- Pitcher
- Born: April 8, 1908 Managua, Nicaragua
- Died: December 4, 1985 (aged 77)
- Batted: RightThrew: Right

Medals
Representing Nicaragua
Men's baseball
Amateur World Series
| Silver medal – second place | 1939 Havana | Team |
| Silver medal – second place | 1940 Havana | Team |
Central American and Caribbean Games
| Silver medal – second place | 1935 San Salvador | Team (DNP) |
| Bronze medal – third place | 1935 Panama City | Team |

= José Meléndez (pitcher, born 1908) =

Nicaraguan baseball player (1908–1985)

José Miguel Ángel Meléndez (April 8, 1908 - December 4, 1985), nicknamed El Chino, was a Nicaraguan baseball pitcher. He played extensively with the Nicaragua national baseball team in the 1930s and 1940s, and also played professionally in Mexico and Panama.

== Club career ==
Meléndez was raised in Las Jaguitas, on the outskirts of Managua, playing with an amateur team there as a catcher. In 1935, he signed with Indios del Bóer, and led the team to a national championship. He later played with the General Somoza club, named in honor of dictator Anastasio Somoza García, the Carazo club in 1940, and returned to Bóer from 1941 to 1945.

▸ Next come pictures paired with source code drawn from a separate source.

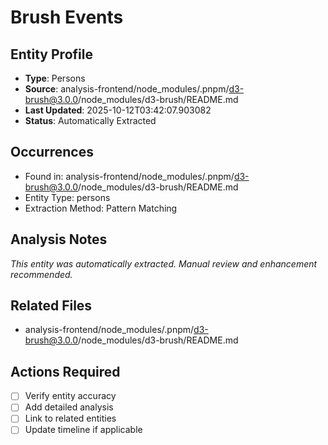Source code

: # Brush Events

## Entity Profile
- **Type**: Persons
- **Source**: analysis-frontend/node_modules/.pnpm/d3-brush@3.0.0/node_modules/d3-brush/README.md
- **Last Updated**: 2025-10-12T03:42:07.903082
- **Status**: Automatically Extracted

## Occurrences
- Found in: analysis-frontend/node_modules/.pnpm/d3-brush@3.0.0/node_modules/d3-brush/README.md
- Entity Type: persons
- Extraction Method: Pattern Matching

## Analysis Notes
*This entity was automatically extracted. Manual review and enhancement recommended.*

## Related Files
- analysis-frontend/node_modules/.pnpm/d3-brush@3.0.0/node_modules/d3-brush/README.md

## Actions Required
- [ ] Verify entity accuracy
- [ ] Add detailed analysis
- [ ] Link to related entities
- [ ] Update timeline if applicable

In January 1946, he signed a professional baseball contract with Cerveceria Nacional of the Panamanian Professional Baseball League; he worked to a 5–2 record and led the team to a championship. In 1947, he played an exhibition game against the Brooklyn Dodgers, throwing six no-hit innings against a lineup that included Pee Wee Reese, Cookie Lavagetto, Carl Furillo, Bruce Edwards, and Floyd Bevens, and even managed to drive in a run off of Dodgers starter Kirby Higbe. That year, his second season with Cerveceria Nacional, he worked to a 5–4 record.

Meléndez signed with a Mexican League team, the Tuneros de San Luis Potosí, for the 1947 season, and went on to play in the Mexican Pacific League with the Arroceros de Obregón. The next year, he moved to organized baseball in the form of the Arizona–Texas League, playing with the Indios de Ciudad Juárez in 1948 and the El Paso Texans in 1949 and 1950.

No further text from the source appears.